** Work item **
Take from the listing each line that has the string "align".

^^^^^^^^

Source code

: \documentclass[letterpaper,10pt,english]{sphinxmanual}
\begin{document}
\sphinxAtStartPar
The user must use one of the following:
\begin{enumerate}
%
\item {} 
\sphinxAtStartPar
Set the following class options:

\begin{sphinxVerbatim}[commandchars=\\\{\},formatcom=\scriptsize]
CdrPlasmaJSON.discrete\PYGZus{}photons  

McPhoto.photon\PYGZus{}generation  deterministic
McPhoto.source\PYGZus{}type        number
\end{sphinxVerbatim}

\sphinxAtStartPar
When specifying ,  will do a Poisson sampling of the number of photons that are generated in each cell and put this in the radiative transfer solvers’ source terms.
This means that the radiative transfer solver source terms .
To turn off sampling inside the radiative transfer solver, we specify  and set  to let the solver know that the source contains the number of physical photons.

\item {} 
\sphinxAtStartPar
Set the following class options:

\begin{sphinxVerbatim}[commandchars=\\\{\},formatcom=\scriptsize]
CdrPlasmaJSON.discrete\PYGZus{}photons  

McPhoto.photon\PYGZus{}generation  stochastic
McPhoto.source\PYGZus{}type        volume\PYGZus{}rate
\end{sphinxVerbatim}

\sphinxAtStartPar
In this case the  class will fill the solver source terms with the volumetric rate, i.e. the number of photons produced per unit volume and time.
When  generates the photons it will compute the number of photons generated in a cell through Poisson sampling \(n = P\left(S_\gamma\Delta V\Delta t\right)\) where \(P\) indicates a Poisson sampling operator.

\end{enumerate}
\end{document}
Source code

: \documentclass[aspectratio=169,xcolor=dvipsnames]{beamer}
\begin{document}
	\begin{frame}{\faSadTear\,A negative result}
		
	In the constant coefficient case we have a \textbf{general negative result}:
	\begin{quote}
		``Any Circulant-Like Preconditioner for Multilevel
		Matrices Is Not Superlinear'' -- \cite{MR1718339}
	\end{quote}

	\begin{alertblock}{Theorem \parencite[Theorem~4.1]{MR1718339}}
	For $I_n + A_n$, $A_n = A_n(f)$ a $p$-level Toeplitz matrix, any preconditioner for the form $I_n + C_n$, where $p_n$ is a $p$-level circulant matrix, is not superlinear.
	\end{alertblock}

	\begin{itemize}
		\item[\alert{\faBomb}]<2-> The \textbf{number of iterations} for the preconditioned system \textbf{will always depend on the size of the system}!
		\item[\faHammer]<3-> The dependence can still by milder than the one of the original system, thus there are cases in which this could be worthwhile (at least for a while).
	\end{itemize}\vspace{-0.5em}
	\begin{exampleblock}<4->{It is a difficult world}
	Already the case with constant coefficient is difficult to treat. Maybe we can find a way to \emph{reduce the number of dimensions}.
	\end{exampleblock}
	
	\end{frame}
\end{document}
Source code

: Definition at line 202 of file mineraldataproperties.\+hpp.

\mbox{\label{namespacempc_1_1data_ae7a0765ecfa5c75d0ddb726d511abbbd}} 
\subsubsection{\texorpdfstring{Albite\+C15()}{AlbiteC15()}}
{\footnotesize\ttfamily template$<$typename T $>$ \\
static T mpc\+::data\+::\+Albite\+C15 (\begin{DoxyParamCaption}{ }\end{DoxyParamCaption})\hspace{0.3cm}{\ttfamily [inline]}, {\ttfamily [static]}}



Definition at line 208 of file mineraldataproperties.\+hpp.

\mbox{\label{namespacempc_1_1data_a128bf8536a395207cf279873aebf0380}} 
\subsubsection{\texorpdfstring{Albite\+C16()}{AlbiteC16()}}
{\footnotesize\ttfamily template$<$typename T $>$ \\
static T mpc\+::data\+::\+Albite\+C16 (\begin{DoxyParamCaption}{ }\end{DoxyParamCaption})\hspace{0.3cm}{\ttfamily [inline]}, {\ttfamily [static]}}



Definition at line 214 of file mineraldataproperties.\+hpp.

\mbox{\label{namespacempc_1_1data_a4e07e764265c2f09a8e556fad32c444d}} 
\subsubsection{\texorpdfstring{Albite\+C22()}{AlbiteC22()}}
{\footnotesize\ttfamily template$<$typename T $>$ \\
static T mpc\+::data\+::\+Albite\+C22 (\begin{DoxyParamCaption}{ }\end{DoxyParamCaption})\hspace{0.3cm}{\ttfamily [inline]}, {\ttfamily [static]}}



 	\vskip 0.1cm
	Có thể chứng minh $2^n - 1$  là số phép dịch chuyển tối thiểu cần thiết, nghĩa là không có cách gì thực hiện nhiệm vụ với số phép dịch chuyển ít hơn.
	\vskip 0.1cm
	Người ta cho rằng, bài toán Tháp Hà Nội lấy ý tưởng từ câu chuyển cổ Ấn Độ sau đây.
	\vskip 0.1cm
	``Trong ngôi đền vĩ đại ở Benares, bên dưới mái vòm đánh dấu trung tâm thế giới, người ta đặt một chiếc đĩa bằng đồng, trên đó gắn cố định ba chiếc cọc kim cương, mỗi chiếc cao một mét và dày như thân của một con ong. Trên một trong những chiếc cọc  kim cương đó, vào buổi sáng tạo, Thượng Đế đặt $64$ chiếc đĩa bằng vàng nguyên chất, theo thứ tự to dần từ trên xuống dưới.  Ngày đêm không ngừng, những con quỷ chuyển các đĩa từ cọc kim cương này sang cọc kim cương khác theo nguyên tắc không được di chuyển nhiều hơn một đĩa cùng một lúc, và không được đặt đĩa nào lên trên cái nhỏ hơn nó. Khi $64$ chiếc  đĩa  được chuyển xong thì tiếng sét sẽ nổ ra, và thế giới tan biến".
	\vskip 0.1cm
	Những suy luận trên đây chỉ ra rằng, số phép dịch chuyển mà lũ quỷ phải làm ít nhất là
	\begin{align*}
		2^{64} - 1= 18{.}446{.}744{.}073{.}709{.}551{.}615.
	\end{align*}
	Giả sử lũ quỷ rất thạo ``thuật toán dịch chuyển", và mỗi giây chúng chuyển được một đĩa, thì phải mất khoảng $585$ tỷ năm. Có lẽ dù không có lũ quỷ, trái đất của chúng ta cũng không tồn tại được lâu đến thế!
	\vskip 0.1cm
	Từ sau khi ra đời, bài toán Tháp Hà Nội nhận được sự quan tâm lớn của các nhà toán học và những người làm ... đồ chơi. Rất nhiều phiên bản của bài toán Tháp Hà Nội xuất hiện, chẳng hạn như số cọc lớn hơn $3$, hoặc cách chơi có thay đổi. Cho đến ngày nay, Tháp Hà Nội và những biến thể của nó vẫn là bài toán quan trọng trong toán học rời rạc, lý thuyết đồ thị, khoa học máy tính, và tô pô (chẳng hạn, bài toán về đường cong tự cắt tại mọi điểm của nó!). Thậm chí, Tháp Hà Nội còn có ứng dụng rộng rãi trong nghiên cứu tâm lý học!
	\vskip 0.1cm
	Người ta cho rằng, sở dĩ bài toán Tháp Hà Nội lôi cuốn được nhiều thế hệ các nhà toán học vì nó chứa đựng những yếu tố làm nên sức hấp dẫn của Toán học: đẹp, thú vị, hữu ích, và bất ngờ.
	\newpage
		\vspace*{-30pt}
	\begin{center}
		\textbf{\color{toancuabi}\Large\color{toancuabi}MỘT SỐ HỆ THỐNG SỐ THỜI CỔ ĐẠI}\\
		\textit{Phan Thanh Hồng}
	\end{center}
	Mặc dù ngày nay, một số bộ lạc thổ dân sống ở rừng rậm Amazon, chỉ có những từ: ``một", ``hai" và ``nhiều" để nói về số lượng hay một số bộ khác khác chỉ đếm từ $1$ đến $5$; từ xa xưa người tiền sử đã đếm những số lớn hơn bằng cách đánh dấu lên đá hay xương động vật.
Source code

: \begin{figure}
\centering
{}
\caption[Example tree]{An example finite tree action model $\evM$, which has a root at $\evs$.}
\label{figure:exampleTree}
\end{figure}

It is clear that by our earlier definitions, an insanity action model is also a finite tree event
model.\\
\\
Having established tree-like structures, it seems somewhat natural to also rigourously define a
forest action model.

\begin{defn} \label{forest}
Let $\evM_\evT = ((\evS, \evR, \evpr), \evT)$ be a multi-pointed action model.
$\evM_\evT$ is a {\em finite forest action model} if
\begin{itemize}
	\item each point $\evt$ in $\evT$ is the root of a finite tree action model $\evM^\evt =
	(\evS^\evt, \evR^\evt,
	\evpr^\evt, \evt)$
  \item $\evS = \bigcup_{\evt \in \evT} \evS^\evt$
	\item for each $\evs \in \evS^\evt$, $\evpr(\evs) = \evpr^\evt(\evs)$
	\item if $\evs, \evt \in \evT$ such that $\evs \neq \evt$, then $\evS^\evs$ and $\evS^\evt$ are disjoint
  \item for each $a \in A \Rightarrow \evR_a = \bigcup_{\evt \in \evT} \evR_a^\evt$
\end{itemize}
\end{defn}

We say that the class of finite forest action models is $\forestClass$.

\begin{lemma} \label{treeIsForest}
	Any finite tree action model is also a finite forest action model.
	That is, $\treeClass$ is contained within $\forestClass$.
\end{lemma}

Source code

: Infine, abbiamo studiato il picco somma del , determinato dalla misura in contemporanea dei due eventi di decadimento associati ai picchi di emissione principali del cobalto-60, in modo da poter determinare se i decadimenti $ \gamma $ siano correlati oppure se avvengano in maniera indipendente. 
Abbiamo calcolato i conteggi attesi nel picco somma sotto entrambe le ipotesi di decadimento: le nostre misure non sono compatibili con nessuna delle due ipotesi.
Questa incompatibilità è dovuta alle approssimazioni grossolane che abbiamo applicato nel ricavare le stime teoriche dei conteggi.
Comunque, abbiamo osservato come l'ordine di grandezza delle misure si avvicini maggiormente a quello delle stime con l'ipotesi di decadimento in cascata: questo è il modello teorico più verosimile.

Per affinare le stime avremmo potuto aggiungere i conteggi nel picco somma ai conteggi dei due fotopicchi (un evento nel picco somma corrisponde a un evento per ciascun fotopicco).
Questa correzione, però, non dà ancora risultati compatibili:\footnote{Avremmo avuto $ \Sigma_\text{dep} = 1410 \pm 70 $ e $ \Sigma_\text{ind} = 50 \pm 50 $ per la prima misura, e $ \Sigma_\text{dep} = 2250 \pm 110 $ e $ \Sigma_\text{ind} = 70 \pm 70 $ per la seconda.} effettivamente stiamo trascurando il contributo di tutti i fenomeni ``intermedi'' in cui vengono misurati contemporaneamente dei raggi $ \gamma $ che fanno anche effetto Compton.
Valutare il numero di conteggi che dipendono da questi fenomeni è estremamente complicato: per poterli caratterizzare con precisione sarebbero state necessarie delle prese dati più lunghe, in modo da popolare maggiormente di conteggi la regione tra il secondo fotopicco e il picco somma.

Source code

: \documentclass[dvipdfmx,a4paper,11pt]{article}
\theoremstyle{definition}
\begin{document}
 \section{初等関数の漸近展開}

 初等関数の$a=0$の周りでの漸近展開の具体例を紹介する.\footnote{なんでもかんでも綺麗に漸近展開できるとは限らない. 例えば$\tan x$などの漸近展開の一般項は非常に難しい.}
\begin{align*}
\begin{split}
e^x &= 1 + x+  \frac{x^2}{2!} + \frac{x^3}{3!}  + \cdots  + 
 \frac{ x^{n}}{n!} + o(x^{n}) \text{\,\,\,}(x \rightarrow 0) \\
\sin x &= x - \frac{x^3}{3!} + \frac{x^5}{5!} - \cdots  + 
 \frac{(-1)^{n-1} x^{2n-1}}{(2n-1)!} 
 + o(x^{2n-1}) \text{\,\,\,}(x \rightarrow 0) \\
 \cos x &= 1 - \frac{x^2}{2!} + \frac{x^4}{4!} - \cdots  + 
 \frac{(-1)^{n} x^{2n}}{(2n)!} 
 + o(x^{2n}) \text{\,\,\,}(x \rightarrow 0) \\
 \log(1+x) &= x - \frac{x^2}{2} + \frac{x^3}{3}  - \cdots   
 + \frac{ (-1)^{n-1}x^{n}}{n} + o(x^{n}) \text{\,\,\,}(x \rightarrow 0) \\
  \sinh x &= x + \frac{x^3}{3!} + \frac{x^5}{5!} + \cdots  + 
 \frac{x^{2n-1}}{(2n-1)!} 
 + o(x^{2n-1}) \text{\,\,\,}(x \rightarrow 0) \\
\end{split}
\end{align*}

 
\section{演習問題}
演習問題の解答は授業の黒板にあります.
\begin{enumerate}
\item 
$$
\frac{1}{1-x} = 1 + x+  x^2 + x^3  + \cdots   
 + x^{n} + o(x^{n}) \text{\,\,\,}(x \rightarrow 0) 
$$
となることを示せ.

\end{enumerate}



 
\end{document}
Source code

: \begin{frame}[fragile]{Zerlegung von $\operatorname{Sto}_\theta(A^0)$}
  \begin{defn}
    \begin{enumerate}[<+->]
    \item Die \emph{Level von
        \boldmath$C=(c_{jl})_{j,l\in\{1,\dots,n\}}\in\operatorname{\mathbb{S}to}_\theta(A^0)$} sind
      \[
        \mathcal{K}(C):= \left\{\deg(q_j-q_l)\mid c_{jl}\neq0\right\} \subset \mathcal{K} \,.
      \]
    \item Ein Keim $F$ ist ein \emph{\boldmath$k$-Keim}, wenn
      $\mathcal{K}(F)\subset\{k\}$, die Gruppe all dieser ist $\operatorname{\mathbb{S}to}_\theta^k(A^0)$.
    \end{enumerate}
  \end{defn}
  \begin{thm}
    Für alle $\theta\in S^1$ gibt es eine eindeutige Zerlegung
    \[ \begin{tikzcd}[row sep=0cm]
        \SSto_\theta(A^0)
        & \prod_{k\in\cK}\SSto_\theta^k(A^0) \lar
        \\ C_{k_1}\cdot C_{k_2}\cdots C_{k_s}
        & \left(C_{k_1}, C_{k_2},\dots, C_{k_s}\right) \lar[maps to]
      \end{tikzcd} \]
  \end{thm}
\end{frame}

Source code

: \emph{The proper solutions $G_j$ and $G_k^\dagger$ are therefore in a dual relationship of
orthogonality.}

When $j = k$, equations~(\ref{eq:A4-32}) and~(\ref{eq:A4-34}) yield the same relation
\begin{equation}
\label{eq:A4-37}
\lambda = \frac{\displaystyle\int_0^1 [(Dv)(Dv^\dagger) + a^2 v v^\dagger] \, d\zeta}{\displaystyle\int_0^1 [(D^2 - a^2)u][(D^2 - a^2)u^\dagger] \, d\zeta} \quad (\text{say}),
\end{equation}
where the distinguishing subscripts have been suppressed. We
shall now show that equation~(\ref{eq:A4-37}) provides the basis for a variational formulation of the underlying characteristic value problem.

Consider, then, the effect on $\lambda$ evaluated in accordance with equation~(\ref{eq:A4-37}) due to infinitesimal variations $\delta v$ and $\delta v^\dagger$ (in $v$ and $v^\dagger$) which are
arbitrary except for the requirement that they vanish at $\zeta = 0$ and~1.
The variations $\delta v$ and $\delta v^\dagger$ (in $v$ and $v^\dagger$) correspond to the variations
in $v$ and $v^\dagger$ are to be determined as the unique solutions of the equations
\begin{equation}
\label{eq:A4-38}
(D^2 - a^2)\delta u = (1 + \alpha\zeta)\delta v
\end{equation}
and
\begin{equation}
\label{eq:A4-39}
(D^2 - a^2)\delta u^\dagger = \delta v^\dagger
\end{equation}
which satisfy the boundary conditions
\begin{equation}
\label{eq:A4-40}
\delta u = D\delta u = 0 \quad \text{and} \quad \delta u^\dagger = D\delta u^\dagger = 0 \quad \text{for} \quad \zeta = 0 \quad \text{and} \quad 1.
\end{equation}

^^^^^^^^

** Exercise output **
	\begin{align*}
	\end{align*}
\begin{align*}
\end{align*}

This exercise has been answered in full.